Assignment: Without skipping any entry, transcribe the data word for word.

Provided entries:

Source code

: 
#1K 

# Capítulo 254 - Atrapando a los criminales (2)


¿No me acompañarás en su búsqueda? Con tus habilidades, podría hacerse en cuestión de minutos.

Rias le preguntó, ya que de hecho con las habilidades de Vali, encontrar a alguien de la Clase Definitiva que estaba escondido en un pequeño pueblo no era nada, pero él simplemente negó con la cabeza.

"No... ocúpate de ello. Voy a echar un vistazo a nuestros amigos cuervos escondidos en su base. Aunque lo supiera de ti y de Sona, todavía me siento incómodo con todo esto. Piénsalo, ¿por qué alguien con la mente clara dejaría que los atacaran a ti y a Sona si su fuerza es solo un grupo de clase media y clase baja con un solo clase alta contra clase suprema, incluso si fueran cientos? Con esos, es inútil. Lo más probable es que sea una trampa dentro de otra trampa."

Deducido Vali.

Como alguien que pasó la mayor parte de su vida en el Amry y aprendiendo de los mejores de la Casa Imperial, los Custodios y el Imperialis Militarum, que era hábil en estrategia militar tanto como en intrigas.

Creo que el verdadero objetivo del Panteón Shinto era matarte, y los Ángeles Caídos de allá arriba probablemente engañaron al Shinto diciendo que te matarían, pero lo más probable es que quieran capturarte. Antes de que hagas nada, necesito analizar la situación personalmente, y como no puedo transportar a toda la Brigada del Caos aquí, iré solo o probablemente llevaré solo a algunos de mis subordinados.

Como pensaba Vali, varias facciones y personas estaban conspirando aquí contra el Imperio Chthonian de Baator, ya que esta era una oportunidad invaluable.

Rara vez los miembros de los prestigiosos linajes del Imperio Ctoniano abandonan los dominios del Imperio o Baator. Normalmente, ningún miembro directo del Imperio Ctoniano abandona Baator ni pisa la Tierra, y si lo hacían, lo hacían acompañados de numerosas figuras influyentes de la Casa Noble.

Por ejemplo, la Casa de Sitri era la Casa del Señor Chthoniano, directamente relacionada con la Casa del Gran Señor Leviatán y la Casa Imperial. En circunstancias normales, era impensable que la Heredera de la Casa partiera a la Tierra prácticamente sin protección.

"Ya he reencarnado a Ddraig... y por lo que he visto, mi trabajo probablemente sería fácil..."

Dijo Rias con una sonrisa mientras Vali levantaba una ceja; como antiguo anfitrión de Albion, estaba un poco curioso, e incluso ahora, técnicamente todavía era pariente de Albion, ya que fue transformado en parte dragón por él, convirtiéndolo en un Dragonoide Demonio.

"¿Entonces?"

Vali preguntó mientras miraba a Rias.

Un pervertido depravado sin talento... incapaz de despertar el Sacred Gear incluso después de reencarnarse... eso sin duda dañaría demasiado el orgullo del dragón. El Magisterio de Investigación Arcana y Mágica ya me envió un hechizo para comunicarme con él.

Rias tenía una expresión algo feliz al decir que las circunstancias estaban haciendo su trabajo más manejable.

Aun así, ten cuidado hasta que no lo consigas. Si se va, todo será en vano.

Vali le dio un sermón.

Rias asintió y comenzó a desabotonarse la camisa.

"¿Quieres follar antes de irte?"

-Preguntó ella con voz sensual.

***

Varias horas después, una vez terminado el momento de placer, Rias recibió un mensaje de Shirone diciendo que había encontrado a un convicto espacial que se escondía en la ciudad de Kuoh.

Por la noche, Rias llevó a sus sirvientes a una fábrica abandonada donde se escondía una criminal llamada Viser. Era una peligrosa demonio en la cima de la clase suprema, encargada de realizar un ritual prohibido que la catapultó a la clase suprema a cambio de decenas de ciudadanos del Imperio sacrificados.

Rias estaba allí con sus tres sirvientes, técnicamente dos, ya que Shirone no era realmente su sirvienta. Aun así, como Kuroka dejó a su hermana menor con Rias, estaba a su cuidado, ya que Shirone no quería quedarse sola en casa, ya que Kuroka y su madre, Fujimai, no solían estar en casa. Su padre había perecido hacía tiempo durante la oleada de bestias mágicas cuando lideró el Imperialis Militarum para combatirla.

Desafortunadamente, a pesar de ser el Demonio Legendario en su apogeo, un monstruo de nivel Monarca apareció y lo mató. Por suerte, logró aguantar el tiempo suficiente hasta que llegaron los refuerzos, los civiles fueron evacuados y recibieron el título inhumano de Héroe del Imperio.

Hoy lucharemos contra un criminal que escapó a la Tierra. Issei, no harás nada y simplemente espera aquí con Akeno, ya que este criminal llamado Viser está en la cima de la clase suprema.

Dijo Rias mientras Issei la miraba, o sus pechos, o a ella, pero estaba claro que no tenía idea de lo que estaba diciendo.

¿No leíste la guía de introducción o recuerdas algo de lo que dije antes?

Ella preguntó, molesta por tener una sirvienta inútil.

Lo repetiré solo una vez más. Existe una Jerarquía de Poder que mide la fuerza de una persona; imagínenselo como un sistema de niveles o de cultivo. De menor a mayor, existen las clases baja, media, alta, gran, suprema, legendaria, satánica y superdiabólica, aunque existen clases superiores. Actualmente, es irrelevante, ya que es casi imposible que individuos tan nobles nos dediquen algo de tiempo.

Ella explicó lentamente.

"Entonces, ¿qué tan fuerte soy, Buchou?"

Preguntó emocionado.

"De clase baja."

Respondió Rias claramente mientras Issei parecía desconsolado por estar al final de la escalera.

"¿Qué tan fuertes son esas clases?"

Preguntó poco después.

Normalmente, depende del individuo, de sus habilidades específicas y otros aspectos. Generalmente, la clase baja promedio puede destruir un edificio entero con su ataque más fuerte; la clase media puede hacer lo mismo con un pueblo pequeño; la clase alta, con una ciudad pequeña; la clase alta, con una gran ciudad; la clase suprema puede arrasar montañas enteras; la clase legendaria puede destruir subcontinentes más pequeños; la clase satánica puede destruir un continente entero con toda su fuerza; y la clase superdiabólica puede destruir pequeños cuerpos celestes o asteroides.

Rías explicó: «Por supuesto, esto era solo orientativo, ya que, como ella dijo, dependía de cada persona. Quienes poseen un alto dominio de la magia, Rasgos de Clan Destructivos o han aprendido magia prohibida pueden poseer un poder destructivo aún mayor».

Result below:
Source code

: 
#1K 

# Capítulo 254 - Atrapando a los criminales (2)


¿No me acompañarás en su búsqueda? Con tus habilidades, podría hacerse en cuestión de minutos.

Rias le preguntó, ya que de hecho con las habilidades de Vali, encontrar a alguien de la Clase Definitiva que estaba escondido en un pequeño pueblo no era nada, pero él simplemente negó con la cabeza.

"No... ocúpate de ello. Voy a echar un vistazo a nuestros amigos cuervos escondidos en su base. Aunque lo supiera de ti y de Sona, todavía me siento incómodo con todo esto. Piénsalo, ¿por qué alguien con la mente clara dejaría que los atacaran a ti y a Sona si su fuerza es solo un grupo de clase media y clase baja con un solo clase alta contra clase suprema, incluso si fueran cientos? Con esos, es inútil. Lo más probable es que sea una trampa dentro de otra trampa."

Deducido Vali.

Como alguien que pasó la mayor parte de su vida en el Amry y aprendiendo de los mejores de la Casa Imperial, los Custodios y el Imperialis Militarum, que era hábil en estrategia militar tanto como en intrigas.

Creo que el verdadero objetivo del Panteón Shinto era matarte, y los Ángeles Caídos de allá arriba probablemente engañaron al Shinto diciendo que te matarían, pero lo más probable es que quieran capturarte. Antes de que hagas nada, necesito analizar la situación personalmente, y como no puedo transportar a toda la Brigada del Caos aquí, iré solo o probablemente llevaré solo a algunos de mis subordinados.

Como pensaba Vali, varias facciones y personas estaban conspirando aquí contra el Imperio Chthonian de Baator, ya que esta era una oportunidad invaluable.

Rara vez los miembros de los prestigiosos linajes del Imperio Ctoniano abandonan los dominios del Imperio o Baator. Normalmente, ningún miembro directo del Imperio Ctoniano abandona Baator ni pisa la Tierra, y si lo hacían, lo hacían acompañados de numerosas figuras influyentes de la Casa Noble.

Por ejemplo, la Casa de Sitri era la Casa del Señor Chthoniano, directamente relacionada con la Casa del Gran Señor Leviatán y la Casa Imperial. En circunstancias normales, era impensable que la Heredera de la Casa partiera a la Tierra prácticamente sin protección.

"Ya he reencarnado a Ddraig... y por lo que he visto, mi trabajo probablemente sería fácil..."

Dijo Rias con una sonrisa mientras Vali levantaba una ceja; como antiguo anfitrión de Albion, estaba un poco curioso, e incluso ahora, técnicamente todavía era pariente de Albion, ya que fue transformado en parte dragón por él, convirtiéndolo en un Dragonoide Demonio.

"¿Entonces?"

Vali preguntó mientras miraba a Rias.

Un pervertido depravado sin talento... incapaz de despertar el Sacred Gear incluso después de reencarnarse... eso sin duda dañaría demasiado el orgullo del dragón. El Magisterio de Investigación Arcana y Mágica ya me envió un hechizo para comunicarme con él.

Rias tenía una expresión algo feliz al decir que las circunstancias estaban haciendo su trabajo más manejable.

Aun así, ten cuidado hasta que no lo consigas. Si se va, todo será en vano.

Vali le dio un sermón.

Rias asintió y comenzó a desabotonarse la camisa.

"¿Quieres follar antes de irte?"

-Preguntó ella con voz sensual.

***

Varias horas después, una vez terminado el momento de placer, Rias recibió un mensaje de Shirone diciendo que había encontrado a un convicto espacial que se escondía en la ciudad de Kuoh.

Por la noche, Rias llevó a sus sirvientes a una fábrica abandonada donde se escondía una criminal llamada Viser. Era una peligrosa demonio en la cima de la clase suprema, encargada de realizar un ritual prohibido que la catapultó a la clase suprema a cambio de decenas de ciudadanos del Imperio sacrificados.

Rias estaba allí con sus tres sirvientes, técnicamente dos, ya que Shirone no era realmente su sirvienta. Aun así, como Kuroka dejó a su hermana menor con Rias, estaba a su cuidado, ya que Shirone no quería quedarse sola en casa, ya que Kuroka y su madre, Fujimai, no solían estar en casa. Su padre había perecido hacía tiempo durante la oleada de bestias mágicas cuando lideró el Imperialis Militarum para combatirla.

Desafortunadamente, a pesar de ser el Demonio Legendario en su apogeo, un monstruo de nivel Monarca apareció y lo mató. Por suerte, logró aguantar el tiempo suficiente hasta que llegaron los refuerzos, los civiles fueron evacuados y recibieron el título inhumano de Héroe del Imperio.

Hoy lucharemos contra un criminal que escapó a la Tierra. Issei, no harás nada y simplemente espera aquí con Akeno, ya que este criminal llamado Viser está en la cima de la clase suprema.

Dijo Rias mientras Issei la miraba, o sus pechos, o a ella, pero estaba claro que no tenía idea de lo que estaba diciendo.

¿No leíste la guía de introducción o recuerdas algo de lo que dije antes?

Ella preguntó, molesta por tener una sirvienta inútil.

Lo repetiré solo una vez más. Existe una Jerarquía de Poder que mide la fuerza de una persona; imagínenselo como un sistema de niveles o de cultivo. De menor a mayor, existen las clases baja, media, alta, gran, suprema, legendaria, satánica y superdiabólica, aunque existen clases superiores. Actualmente, es irrelevante, ya que es casi imposible que individuos tan nobles nos dediquen algo de tiempo.

Ella explicó lentamente.

"Entonces, ¿qué tan fuerte soy, Buchou?"

Preguntó emocionado.

"De clase baja."

Respondió Rias claramente mientras Issei parecía desconsolado por estar al final de la escalera.

"¿Qué tan fuertes son esas clases?"

Preguntó poco después.

Normalmente, depende del individuo, de sus habilidades específicas y otros aspectos. Generalmente, la clase baja promedio puede destruir un edificio entero con su ataque más fuerte; la clase media puede hacer lo mismo con un pueblo pequeño; la clase alta, con una ciudad pequeña; la clase alta, con una gran ciudad; la clase suprema puede arrasar montañas enteras; la clase legendaria puede destruir subcontinentes más pequeños; la clase satánica puede destruir un continente entero con toda su fuerza; y la clase superdiabólica puede destruir pequeños cuerpos celestes o asteroides.

Rías explicó: «Por supuesto, esto era solo orientativo, ya que, como ella dijo, dependía de cada persona. Quienes poseen un alto dominio de la magia, Rasgos de Clan Destructivos o han aprendido magia prohibida pueden poseer un poder destructivo aún mayor».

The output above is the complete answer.